The Cyberiad by Stanislaw Lem
In this collection of humorous short stories, we follow the adventures of Trurl and Klapaucius, two near-omnipotent, robotic ‘constructors’, who travel the universe offering their machine-building skills to various robot kings and potentates. The machines they build can do just about anything imaginable, but don’t always work according to plan.
We get a machine which can create anything beginning with the letter ’N’, which is great, until it is asked to do nothing; a machine which allows a king to play the ultimate game of hide and seek; a machine which produces the best poetry in the universe, much to the chagrin of the many jobbing poets in the kingdom, and more, usually ending up with unintended consequences.
All the stories are told in a fairy tale style, with much use made of invented words and rhyming sentences, so much so that the translation from Polish to English must have been a nightmare. Kudos must go to the translator, for managing to keep the meaning of the invented, nonsense words and managing to make the poetry scan and rhyme, especially the poems involving scientific and mathematical terms.

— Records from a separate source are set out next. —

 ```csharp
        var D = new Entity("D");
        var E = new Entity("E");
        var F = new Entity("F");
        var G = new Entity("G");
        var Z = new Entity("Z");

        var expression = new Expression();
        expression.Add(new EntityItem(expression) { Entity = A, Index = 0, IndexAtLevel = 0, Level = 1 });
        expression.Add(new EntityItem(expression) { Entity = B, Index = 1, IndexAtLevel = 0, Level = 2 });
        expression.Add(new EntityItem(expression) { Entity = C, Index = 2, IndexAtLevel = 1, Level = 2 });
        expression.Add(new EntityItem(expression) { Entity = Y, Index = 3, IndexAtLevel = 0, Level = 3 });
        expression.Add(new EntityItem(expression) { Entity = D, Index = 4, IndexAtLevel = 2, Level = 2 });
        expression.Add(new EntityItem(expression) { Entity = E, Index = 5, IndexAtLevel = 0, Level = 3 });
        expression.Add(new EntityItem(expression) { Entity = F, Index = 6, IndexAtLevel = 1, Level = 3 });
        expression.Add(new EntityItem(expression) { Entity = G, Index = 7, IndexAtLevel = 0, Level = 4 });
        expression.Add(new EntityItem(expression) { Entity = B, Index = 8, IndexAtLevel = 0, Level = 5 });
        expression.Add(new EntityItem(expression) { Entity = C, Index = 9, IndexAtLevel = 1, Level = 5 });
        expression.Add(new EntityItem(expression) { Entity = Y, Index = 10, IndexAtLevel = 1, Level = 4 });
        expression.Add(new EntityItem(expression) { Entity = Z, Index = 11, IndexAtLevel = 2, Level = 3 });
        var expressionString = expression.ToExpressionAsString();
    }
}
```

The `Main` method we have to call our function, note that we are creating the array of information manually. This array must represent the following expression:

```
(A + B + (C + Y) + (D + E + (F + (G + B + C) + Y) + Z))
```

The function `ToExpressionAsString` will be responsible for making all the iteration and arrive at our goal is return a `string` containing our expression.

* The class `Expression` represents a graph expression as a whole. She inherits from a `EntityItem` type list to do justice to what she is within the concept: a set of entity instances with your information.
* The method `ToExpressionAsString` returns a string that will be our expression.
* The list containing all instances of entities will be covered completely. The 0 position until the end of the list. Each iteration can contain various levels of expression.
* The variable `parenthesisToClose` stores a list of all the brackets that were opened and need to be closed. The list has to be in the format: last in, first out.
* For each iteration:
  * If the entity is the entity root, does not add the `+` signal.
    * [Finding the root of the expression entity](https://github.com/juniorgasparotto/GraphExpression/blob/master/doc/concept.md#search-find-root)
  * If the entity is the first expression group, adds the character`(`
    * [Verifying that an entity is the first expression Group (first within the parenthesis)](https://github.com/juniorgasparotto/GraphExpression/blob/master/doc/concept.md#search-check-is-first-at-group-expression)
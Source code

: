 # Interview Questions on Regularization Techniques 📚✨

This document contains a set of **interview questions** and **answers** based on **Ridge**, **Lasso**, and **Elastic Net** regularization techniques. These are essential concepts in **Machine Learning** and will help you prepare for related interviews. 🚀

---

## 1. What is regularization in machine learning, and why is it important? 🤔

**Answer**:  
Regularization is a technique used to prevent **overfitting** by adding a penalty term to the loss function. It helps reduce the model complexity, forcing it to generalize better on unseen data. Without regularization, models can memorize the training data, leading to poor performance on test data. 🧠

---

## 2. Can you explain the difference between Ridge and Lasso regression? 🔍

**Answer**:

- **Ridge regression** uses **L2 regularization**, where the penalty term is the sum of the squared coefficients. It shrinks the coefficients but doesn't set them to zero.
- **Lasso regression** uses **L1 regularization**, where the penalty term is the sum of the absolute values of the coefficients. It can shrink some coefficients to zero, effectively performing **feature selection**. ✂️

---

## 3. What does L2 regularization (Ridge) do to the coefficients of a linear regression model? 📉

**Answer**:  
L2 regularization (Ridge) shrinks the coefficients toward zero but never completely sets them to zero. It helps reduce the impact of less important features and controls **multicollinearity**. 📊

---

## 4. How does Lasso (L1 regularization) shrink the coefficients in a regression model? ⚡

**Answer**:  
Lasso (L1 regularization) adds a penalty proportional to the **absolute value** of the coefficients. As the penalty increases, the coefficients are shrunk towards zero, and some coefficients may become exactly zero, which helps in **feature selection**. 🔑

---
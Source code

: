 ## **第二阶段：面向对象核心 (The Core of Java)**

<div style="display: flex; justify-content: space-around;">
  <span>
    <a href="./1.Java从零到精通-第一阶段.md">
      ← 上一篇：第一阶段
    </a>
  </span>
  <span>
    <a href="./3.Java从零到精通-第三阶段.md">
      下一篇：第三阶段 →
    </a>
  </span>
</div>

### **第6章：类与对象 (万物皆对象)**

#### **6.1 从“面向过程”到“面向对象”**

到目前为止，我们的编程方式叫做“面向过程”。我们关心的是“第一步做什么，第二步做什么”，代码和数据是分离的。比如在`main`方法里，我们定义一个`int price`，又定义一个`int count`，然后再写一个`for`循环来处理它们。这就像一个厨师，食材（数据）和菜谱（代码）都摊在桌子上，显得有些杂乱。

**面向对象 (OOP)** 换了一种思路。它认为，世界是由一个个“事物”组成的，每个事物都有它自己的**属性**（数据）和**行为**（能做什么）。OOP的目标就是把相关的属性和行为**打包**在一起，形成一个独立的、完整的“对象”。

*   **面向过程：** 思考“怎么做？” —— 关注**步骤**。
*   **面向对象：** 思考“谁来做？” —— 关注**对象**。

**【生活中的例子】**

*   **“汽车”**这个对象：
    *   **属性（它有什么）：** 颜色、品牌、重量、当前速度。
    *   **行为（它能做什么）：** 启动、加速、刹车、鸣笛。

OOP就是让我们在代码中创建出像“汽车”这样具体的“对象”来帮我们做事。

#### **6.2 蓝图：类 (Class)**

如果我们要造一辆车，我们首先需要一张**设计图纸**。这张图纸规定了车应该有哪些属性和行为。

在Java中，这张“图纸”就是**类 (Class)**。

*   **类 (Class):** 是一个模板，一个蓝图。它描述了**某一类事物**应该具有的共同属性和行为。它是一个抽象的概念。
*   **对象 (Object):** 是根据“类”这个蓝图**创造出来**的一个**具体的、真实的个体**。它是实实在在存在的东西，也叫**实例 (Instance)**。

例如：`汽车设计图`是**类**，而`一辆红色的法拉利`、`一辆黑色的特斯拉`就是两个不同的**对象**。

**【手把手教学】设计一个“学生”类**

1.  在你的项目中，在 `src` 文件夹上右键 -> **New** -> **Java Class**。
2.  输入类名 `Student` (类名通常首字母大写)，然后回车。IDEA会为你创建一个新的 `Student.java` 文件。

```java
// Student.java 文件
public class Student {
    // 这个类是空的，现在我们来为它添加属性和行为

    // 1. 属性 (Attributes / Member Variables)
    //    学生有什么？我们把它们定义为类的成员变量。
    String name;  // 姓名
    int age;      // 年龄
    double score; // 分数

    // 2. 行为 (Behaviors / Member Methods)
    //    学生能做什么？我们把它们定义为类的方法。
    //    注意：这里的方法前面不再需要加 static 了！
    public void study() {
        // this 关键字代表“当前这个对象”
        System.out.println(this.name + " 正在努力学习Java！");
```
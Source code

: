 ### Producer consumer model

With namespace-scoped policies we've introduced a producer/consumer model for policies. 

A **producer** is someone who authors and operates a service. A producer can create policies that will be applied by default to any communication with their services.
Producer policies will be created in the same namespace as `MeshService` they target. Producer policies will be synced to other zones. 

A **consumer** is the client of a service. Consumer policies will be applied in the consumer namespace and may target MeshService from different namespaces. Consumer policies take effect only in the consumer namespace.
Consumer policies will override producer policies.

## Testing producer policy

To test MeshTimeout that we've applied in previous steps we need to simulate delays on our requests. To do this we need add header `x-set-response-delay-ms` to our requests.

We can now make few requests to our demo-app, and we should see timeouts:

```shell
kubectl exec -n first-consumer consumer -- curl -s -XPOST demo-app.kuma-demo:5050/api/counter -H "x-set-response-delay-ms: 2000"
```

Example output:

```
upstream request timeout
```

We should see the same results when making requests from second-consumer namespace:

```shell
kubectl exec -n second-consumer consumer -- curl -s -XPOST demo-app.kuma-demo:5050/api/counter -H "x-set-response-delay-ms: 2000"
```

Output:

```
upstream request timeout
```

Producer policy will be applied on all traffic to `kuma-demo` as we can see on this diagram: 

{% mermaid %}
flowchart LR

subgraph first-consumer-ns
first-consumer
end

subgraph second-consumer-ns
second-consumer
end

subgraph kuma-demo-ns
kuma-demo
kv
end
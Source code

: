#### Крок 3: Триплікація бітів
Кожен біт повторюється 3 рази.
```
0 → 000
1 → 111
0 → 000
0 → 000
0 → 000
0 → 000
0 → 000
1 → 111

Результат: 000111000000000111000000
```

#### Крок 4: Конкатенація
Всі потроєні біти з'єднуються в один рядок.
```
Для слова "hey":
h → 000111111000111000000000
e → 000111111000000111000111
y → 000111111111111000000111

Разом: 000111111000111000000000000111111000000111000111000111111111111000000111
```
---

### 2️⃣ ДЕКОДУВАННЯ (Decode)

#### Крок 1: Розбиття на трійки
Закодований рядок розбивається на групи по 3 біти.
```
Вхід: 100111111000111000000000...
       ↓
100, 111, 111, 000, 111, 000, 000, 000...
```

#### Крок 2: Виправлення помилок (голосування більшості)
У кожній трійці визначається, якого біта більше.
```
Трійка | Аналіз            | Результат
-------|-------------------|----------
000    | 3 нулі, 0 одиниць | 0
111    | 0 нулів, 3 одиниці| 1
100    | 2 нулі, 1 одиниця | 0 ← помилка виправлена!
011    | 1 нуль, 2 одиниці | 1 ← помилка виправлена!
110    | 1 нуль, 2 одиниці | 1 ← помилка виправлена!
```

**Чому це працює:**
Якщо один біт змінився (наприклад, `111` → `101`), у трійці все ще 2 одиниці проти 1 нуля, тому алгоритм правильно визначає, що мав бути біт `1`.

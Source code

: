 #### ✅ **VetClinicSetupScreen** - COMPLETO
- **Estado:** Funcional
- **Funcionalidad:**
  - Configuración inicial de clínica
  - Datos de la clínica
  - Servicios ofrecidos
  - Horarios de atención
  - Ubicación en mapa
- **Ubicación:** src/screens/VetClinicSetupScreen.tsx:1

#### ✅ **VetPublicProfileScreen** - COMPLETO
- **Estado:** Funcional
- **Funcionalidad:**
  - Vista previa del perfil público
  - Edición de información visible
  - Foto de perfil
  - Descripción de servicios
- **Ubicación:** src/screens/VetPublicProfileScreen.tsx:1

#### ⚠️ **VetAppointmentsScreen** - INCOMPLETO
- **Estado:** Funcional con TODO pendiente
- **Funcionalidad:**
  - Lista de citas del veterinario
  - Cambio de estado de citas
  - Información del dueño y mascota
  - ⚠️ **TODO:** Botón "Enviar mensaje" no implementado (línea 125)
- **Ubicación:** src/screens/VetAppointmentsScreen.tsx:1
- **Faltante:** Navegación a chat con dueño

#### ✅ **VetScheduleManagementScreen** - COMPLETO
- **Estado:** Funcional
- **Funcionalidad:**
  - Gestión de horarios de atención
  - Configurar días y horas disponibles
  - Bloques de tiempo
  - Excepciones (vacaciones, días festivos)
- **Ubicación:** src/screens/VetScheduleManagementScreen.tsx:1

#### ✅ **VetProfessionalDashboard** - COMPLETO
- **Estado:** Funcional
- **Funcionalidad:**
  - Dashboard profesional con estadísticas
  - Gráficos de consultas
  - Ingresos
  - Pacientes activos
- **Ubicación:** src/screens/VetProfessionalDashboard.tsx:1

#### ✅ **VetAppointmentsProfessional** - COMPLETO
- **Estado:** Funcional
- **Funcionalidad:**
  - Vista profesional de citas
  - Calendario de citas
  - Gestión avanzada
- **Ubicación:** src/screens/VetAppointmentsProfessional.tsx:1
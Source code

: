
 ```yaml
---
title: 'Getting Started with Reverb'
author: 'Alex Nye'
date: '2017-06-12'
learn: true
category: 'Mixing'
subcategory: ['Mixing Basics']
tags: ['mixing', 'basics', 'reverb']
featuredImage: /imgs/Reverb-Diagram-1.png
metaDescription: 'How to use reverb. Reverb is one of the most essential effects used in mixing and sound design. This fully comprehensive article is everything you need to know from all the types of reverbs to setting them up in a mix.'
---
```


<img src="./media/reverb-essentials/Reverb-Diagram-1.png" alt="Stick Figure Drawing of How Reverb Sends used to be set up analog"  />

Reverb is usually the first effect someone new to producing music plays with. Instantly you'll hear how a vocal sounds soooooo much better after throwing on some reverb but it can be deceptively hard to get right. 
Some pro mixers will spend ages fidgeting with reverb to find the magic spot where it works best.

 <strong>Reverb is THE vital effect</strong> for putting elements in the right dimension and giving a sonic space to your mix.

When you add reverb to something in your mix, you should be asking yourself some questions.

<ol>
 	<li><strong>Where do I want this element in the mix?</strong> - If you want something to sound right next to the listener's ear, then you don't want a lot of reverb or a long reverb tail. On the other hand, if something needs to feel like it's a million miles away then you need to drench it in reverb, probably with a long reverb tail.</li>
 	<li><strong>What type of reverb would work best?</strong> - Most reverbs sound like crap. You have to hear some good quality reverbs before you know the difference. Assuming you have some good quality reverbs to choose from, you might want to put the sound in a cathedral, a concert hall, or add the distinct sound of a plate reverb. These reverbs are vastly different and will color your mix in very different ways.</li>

By the end, I was quite fond of Trurl and Klapaucius, who, despite being rivals and bickering like an old, married couple, still manage to stay friends.
Like any collection of short stories, some are better than others. A few of the stories end rather abruptly, leaving the reader wondering what the point of the story was, whilst others have a clear moral message to convey, or a clear dig at the bureaucracy and inefficiency of the Communist regime in charge in Poland at the time of writing.
Overall, an unusual collection of robot fairy tales, well worth your time if you like surreal, comic writing.